▶ _Data supplied_:
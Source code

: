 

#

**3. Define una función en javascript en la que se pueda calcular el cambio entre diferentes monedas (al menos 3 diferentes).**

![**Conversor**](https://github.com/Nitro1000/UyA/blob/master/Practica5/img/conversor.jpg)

▶ _Task directions_: Copy every line of the records above exactly.

▶ _Answer below_:
Source code

: 

#

**3. Define una función en javascript en la que se pueda calcular el cambio entre diferentes monedas (al menos 3 diferentes).**

![**Conversor**](https://github.com/Nitro1000/UyA/blob/master/Practica5/img/conversor.jpg)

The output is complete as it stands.